Each line below is to be copied out exactly, and none may be omitted.

**** Given information ****

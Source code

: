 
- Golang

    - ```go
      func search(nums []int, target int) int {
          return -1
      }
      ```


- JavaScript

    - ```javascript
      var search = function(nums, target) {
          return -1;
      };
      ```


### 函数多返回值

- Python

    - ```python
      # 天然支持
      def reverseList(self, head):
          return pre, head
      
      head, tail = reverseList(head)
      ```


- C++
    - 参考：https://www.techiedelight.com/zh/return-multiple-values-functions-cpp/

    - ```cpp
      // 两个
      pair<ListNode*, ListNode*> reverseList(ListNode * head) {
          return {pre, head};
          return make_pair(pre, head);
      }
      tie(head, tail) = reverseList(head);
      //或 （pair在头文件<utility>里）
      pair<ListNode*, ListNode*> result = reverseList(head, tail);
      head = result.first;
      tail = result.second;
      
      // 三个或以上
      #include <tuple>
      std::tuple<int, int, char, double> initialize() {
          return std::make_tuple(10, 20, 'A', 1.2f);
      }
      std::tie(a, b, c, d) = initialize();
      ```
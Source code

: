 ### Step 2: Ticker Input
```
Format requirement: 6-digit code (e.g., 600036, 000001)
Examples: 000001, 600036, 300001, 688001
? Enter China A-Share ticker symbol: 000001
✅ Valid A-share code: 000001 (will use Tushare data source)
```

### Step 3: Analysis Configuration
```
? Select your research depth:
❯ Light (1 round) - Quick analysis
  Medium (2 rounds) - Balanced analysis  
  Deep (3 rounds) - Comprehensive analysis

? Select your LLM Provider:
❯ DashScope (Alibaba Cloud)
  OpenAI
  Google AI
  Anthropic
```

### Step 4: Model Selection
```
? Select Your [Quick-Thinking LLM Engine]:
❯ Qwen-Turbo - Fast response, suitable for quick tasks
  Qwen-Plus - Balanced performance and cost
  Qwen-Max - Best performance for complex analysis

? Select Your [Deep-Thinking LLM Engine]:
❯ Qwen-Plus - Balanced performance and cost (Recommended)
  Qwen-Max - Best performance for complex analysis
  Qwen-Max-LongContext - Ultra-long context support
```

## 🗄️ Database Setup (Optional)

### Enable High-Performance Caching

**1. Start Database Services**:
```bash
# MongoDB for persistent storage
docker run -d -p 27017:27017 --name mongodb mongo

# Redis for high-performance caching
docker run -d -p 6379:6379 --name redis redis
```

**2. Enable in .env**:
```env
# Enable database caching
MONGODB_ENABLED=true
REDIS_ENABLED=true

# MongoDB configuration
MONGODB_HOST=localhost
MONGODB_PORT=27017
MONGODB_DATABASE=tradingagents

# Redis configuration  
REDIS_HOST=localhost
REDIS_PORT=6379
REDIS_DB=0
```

****

■ **Written answer**
Source code

: 
- Golang

    - ```go
      func search(nums []int, target int) int {
          return -1
      }
      ```


- JavaScript

    - ```javascript
      var search = function(nums, target) {
          return -1;
      };
      ```


### 函数多返回值

- Python

    - ```python
      # 天然支持
      def reverseList(self, head):
          return pre, head
      
      head, tail = reverseList(head)
      ```


- C++
    - 参考：https://www.techiedelight.com/zh/return-multiple-values-functions-cpp/

    - ```cpp
      // 两个
      pair<ListNode*, ListNode*> reverseList(ListNode * head) {
          return {pre, head};
          return make_pair(pre, head);
      }
      tie(head, tail) = reverseList(head);
      //或 （pair在头文件<utility>里）
      pair<ListNode*, ListNode*> result = reverseList(head, tail);
      head = result.first;
      tail = result.second;
      
      // 三个或以上
      #include <tuple>
      std::tuple<int, int, char, double> initialize() {
          return std::make_tuple(10, 20, 'A', 1.2f);
      }
      std::tie(a, b, c, d) = initialize();
      ```
Source code

: ### Step 2: Ticker Input
```
Format requirement: 6-digit code (e.g., 600036, 000001)
Examples: 000001, 600036, 300001, 688001
? Enter China A-Share ticker symbol: 000001
✅ Valid A-share code: 000001 (will use Tushare data source)
```

### Step 3: Analysis Configuration
```
? Select your research depth:
❯ Light (1 round) - Quick analysis
  Medium (2 rounds) - Balanced analysis  
  Deep (3 rounds) - Comprehensive analysis

? Select your LLM Provider:
❯ DashScope (Alibaba Cloud)
  OpenAI
  Google AI
  Anthropic
```

### Step 4: Model Selection
```
? Select Your [Quick-Thinking LLM Engine]:
❯ Qwen-Turbo - Fast response, suitable for quick tasks
  Qwen-Plus - Balanced performance and cost
  Qwen-Max - Best performance for complex analysis

? Select Your [Deep-Thinking LLM Engine]:
❯ Qwen-Plus - Balanced performance and cost (Recommended)
  Qwen-Max - Best performance for complex analysis
  Qwen-Max-LongContext - Ultra-long context support
```

## 🗄️ Database Setup (Optional)

### Enable High-Performance Caching

**1. Start Database Services**:
```bash
# MongoDB for persistent storage
docker run -d -p 27017:27017 --name mongodb mongo

# Redis for high-performance caching
docker run -d -p 6379:6379 --name redis redis
```

**2. Enable in .env**:
```env
# Enable database caching
MONGODB_ENABLED=true
REDIS_ENABLED=true

# MongoDB configuration
MONGODB_HOST=localhost
MONGODB_PORT=27017
MONGODB_DATABASE=tradingagents

# Redis configuration  
REDIS_HOST=localhost
REDIS_PORT=6379
REDIS_DB=0
```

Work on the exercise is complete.